Investigating Non-Uniqueness in the Acoustic-Articulatory Inversion Mapping
MetadataShow full item record
The task of inferring articulatory configurations from a given acoustic signal is a problem for which a reliable and accurate solution has been lacking for a number of decades. The changing shape of the vocal-tract is responsible for altering the parameters of sound. Each different configuration of articulators will regularly lead to a single distinct sound being produced (a unique mapping from the articulator to the acoustics). Therefore, it should be possible to take an acoustic signal and invert the process, giving the exact vocal-tract shape for a given sound.

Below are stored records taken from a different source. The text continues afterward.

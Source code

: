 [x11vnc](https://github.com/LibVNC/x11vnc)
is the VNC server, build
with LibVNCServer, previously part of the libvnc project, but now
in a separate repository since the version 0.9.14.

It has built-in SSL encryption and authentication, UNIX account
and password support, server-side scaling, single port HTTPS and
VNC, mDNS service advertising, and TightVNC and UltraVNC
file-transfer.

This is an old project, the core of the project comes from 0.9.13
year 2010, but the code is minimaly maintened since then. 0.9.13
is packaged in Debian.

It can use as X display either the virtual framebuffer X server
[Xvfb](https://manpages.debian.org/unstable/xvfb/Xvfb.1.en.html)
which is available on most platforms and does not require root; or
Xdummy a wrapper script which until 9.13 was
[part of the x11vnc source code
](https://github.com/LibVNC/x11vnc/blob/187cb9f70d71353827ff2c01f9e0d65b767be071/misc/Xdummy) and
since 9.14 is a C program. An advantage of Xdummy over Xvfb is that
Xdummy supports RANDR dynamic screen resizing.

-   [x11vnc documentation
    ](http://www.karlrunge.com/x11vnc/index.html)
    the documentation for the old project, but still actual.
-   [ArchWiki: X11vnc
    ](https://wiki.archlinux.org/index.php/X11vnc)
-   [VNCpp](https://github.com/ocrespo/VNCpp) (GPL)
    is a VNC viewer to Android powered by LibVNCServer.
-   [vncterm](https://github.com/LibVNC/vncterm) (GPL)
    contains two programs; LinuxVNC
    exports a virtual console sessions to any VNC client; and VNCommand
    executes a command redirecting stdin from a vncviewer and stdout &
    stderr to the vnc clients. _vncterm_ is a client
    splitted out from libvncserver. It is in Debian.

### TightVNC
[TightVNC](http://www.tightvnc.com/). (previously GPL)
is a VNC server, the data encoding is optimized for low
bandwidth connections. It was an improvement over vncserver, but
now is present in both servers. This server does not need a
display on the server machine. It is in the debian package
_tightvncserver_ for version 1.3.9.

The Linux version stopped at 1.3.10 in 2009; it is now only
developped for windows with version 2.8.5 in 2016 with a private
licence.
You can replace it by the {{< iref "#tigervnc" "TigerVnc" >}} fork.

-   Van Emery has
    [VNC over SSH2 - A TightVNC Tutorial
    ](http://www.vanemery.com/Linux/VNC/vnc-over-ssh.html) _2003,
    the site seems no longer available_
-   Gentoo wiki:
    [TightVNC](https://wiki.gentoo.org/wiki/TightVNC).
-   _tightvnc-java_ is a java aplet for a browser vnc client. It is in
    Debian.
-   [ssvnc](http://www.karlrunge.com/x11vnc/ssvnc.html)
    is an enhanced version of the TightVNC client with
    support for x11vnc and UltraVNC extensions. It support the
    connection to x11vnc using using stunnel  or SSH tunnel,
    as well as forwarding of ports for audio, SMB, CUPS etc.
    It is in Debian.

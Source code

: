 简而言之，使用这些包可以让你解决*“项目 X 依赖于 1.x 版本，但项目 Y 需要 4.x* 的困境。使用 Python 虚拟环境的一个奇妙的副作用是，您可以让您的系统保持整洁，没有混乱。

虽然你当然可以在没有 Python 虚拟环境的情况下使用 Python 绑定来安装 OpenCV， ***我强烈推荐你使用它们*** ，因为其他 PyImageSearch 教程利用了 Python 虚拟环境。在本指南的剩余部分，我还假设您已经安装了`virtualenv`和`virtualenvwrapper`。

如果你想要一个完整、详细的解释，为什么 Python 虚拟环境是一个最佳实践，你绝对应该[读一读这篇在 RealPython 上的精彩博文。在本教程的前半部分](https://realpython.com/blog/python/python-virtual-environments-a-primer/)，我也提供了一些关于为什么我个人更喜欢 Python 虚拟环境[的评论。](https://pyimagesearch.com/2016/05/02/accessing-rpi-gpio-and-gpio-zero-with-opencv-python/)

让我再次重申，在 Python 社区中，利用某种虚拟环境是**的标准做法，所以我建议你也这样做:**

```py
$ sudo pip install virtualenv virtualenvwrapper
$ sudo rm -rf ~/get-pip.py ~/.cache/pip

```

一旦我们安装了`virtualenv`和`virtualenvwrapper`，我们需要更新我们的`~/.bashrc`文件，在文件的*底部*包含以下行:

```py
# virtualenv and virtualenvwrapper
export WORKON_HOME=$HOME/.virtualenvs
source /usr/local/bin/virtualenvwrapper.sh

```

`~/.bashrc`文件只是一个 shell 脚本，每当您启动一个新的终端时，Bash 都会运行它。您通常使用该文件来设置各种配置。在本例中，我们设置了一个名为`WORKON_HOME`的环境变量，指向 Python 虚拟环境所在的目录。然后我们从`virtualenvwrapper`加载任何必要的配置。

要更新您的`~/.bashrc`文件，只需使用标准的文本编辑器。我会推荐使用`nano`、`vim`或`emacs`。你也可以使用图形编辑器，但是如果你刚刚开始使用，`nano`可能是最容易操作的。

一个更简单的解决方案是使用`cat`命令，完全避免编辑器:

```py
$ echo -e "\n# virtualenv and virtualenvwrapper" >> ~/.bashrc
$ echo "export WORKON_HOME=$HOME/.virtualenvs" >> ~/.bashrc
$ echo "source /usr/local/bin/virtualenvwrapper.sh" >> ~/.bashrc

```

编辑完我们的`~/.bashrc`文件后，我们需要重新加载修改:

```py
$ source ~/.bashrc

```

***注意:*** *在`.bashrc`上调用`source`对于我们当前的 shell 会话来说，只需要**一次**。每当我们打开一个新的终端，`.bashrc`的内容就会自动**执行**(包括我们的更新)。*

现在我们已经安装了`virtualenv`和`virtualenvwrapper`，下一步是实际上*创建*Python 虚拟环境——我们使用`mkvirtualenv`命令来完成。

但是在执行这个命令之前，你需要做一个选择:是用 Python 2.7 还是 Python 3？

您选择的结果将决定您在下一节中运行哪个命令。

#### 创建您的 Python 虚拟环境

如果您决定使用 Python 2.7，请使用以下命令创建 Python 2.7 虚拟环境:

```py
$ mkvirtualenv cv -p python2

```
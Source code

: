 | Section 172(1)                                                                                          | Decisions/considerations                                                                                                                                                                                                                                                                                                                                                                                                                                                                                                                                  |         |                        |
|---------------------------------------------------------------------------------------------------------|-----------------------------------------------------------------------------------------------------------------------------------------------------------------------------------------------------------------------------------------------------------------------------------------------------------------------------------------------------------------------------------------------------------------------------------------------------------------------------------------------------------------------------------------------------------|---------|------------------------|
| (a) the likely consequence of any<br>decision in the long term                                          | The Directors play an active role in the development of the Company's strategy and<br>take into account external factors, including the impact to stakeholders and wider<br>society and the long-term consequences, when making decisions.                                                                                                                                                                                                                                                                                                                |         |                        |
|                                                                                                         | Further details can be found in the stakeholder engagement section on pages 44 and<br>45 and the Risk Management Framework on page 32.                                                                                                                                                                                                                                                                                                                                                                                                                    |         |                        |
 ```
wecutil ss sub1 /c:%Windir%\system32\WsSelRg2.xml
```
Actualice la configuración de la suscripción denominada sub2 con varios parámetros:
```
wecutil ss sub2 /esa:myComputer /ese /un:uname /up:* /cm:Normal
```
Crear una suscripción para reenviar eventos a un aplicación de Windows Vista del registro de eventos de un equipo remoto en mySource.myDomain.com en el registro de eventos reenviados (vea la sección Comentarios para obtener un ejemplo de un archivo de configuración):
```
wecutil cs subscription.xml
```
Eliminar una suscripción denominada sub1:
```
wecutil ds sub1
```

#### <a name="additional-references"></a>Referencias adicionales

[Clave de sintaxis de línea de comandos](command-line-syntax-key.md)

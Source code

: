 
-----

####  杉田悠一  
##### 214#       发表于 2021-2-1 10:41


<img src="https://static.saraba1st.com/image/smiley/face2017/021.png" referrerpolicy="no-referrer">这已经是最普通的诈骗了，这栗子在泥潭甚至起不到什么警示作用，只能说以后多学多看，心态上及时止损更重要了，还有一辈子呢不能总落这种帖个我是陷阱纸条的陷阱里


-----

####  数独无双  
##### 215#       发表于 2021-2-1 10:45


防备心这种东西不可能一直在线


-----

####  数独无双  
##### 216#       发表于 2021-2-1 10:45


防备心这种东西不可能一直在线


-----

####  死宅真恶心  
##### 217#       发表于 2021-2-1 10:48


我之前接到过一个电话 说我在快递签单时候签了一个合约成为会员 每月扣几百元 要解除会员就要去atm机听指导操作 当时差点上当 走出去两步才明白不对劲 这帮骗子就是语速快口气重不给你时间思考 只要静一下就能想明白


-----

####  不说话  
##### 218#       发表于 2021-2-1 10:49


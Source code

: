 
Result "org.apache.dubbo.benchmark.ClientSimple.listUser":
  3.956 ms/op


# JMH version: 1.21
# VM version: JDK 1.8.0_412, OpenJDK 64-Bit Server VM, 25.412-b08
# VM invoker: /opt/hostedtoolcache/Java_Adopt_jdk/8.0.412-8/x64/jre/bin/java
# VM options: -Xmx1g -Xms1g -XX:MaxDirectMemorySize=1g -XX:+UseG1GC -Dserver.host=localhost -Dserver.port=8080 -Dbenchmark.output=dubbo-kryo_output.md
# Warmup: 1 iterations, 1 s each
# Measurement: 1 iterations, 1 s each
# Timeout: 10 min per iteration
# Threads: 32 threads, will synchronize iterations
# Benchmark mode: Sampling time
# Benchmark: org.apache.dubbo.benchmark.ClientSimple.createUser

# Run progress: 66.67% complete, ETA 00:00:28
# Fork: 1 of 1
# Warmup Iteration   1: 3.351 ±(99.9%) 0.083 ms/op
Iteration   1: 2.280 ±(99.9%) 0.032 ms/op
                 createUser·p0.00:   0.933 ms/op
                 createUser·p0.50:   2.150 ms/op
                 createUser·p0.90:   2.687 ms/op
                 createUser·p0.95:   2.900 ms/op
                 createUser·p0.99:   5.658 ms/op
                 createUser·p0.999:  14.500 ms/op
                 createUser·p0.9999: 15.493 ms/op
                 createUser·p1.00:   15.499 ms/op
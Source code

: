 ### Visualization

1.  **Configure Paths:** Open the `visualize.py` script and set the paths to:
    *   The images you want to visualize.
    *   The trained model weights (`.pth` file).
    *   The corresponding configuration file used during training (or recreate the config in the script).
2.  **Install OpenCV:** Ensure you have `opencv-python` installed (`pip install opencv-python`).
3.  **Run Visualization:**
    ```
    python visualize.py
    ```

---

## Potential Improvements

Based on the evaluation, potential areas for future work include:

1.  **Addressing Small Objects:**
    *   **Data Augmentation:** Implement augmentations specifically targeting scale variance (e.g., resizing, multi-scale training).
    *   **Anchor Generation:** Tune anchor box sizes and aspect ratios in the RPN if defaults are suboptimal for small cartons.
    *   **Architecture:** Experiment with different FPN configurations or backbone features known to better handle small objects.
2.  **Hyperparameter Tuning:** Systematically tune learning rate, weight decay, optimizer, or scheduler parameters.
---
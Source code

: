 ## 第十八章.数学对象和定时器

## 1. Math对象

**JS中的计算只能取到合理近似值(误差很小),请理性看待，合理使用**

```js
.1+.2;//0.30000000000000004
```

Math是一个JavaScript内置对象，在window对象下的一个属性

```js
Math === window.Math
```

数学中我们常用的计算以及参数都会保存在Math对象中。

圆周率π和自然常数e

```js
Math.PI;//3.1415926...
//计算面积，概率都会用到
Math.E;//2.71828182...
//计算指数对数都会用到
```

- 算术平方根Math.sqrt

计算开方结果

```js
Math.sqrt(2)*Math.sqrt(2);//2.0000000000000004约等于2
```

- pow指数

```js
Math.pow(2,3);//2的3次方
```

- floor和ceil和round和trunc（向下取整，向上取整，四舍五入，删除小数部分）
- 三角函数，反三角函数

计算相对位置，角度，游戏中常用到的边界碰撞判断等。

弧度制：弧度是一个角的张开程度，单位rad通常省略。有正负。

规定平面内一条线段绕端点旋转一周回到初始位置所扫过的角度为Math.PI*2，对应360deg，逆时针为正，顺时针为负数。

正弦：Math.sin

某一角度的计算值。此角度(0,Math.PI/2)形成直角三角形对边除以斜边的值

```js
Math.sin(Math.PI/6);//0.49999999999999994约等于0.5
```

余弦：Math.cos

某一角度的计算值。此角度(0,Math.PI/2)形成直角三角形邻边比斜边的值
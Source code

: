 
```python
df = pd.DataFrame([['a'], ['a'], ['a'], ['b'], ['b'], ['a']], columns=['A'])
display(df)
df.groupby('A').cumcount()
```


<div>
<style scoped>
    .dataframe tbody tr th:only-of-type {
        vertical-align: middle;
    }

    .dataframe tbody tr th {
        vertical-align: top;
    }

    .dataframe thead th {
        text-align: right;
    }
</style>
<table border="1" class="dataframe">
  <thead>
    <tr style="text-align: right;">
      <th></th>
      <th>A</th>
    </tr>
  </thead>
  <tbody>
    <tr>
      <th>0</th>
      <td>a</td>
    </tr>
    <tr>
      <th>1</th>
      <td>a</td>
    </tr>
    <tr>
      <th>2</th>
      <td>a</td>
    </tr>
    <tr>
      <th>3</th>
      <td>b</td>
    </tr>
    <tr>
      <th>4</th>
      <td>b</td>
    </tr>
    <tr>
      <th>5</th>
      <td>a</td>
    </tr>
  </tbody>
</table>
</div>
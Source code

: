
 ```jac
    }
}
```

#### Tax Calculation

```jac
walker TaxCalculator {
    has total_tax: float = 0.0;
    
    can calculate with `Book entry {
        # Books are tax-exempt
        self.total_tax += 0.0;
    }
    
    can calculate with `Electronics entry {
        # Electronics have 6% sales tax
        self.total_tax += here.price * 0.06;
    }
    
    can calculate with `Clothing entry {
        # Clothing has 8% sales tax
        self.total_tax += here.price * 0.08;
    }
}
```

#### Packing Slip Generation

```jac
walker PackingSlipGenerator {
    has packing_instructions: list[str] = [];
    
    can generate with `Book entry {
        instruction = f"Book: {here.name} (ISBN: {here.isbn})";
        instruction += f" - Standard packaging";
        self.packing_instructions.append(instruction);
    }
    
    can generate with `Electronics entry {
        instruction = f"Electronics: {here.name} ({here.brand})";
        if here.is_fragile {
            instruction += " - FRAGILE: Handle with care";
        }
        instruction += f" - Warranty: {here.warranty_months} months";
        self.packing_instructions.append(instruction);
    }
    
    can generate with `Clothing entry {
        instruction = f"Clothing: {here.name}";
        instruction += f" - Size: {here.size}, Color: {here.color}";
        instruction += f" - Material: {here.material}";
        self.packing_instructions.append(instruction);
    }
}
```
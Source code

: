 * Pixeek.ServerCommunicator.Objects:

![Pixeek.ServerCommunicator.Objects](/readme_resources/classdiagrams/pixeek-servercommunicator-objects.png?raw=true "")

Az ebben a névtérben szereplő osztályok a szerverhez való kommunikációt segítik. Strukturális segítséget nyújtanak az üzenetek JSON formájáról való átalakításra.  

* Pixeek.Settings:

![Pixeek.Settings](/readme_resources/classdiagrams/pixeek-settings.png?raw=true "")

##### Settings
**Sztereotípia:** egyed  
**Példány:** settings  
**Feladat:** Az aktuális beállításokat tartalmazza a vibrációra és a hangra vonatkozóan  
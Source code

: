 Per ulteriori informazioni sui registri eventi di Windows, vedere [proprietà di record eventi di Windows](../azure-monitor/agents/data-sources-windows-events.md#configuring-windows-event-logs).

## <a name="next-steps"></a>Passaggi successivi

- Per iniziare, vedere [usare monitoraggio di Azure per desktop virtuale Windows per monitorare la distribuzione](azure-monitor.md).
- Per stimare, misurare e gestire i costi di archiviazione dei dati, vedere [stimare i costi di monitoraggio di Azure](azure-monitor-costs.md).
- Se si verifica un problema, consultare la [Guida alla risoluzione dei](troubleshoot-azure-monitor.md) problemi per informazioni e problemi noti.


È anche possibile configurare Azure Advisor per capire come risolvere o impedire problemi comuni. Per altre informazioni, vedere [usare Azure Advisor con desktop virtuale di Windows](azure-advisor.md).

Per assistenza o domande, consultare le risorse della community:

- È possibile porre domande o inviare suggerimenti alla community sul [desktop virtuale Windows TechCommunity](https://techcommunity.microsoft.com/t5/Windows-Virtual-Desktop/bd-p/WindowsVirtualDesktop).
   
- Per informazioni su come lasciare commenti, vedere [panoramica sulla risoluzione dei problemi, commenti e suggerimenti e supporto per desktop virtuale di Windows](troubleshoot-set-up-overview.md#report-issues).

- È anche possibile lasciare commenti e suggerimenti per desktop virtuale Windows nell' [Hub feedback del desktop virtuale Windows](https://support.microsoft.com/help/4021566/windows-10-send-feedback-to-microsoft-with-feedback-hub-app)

This would have wide-reaching applications in the field of speech and language technology, such as in improving facial animation and speech recognition systems. Using vocal-tract information inferred from the acoustic signal can facilitate a richer understanding of the actual constraints in articulator movement. However, research concerned with the inversion mapping has revealed that there is often a multi-valued mapping from the acoustic domain to the articulatory domain. Work in identifying and resolving this non-uniqueness thus far has been somewhat successful, with Mixture-Density Networks (MDN) and articulator trajectory systems presenting probabilistic methods of finding the most likely articulatory configuration for a given signal. Using an subset of an EMA corpus, along with a combination of an instantaneous inversion mapping and a non-parametric clustering algorithm, I aim to quantify the extent to which acoustically similar vectors to a given phone can exhibit qualitatively different vocal-tract shapes. Categorical identification of acoustically similar sounds that can have shown a multi-valued mapping in the articulatory domain, as well as identifying which articulators this occurs for, could be key to resolving issues in the reliability and quality of the inversion mapping.